→ **Task instructions**
Whatever runs from the line with "configure S3 information" to the end of the records below must be copied exactly, with nothing else included.

→ **Working data**
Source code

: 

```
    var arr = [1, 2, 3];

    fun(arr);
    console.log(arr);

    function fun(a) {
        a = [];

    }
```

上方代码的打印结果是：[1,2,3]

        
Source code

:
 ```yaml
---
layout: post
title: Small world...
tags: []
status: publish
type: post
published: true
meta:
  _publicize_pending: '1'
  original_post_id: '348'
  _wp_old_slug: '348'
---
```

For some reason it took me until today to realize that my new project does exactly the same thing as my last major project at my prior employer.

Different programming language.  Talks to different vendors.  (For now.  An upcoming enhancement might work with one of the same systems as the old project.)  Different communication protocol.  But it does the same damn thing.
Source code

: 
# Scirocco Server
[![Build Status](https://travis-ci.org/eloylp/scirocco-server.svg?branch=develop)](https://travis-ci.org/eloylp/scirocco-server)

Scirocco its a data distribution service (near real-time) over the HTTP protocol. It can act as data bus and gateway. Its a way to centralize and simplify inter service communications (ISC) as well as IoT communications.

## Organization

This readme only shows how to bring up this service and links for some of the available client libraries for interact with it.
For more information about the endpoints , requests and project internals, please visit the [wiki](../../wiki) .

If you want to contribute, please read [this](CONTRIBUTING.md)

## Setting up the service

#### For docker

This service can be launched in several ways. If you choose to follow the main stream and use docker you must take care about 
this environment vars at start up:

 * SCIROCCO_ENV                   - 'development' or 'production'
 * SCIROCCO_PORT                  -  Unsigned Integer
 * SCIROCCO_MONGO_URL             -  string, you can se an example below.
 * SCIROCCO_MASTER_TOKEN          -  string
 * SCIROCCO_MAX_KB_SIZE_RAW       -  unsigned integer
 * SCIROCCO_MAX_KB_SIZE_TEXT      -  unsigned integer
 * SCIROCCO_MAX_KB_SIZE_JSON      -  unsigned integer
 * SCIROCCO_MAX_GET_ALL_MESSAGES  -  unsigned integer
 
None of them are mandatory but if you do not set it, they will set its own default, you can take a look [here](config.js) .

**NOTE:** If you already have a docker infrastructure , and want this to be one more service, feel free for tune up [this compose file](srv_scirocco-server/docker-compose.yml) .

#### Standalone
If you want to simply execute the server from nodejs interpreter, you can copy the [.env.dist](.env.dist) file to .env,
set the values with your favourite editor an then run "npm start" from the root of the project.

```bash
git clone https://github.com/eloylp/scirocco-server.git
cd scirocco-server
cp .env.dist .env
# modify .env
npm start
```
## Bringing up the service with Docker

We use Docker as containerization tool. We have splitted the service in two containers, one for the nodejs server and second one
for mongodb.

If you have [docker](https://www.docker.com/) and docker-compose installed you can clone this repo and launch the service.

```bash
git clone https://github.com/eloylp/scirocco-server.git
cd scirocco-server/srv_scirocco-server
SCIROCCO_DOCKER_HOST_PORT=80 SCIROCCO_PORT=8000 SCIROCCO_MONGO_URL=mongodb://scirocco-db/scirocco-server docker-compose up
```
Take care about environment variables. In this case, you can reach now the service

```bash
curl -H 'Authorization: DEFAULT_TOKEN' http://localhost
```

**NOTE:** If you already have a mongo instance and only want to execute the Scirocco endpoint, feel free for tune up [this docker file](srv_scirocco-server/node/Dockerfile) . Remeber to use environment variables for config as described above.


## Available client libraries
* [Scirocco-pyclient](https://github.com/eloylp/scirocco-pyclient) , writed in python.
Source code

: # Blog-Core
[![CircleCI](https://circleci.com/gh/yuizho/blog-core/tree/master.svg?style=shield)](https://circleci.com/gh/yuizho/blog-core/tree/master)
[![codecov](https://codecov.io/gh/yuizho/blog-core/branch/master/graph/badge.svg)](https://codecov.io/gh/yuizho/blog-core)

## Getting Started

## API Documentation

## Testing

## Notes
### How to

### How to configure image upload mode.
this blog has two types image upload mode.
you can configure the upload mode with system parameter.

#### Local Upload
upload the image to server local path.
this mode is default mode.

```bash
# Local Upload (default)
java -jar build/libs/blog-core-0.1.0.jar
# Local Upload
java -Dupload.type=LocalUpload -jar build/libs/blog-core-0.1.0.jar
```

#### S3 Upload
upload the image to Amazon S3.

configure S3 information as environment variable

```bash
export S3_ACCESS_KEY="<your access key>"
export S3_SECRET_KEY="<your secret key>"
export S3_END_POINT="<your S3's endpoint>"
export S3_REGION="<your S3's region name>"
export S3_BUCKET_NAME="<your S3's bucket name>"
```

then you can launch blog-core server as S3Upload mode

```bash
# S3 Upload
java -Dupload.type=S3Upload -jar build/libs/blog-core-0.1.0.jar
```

→ **Solved problem**
configure S3 information as environment variable

```bash
export S3_ACCESS_KEY="<your access key>"
export S3_SECRET_KEY="<your secret key>"
export S3_END_POINT="<your S3's endpoint>"
export S3_REGION="<your S3's region name>"
export S3_BUCKET_NAME="<your S3's bucket name>"
```

then you can launch blog-core server as S3Upload mode

```bash
# S3 Upload
java -Dupload.type=S3Upload -jar build/libs/blog-core-0.1.0.jar
```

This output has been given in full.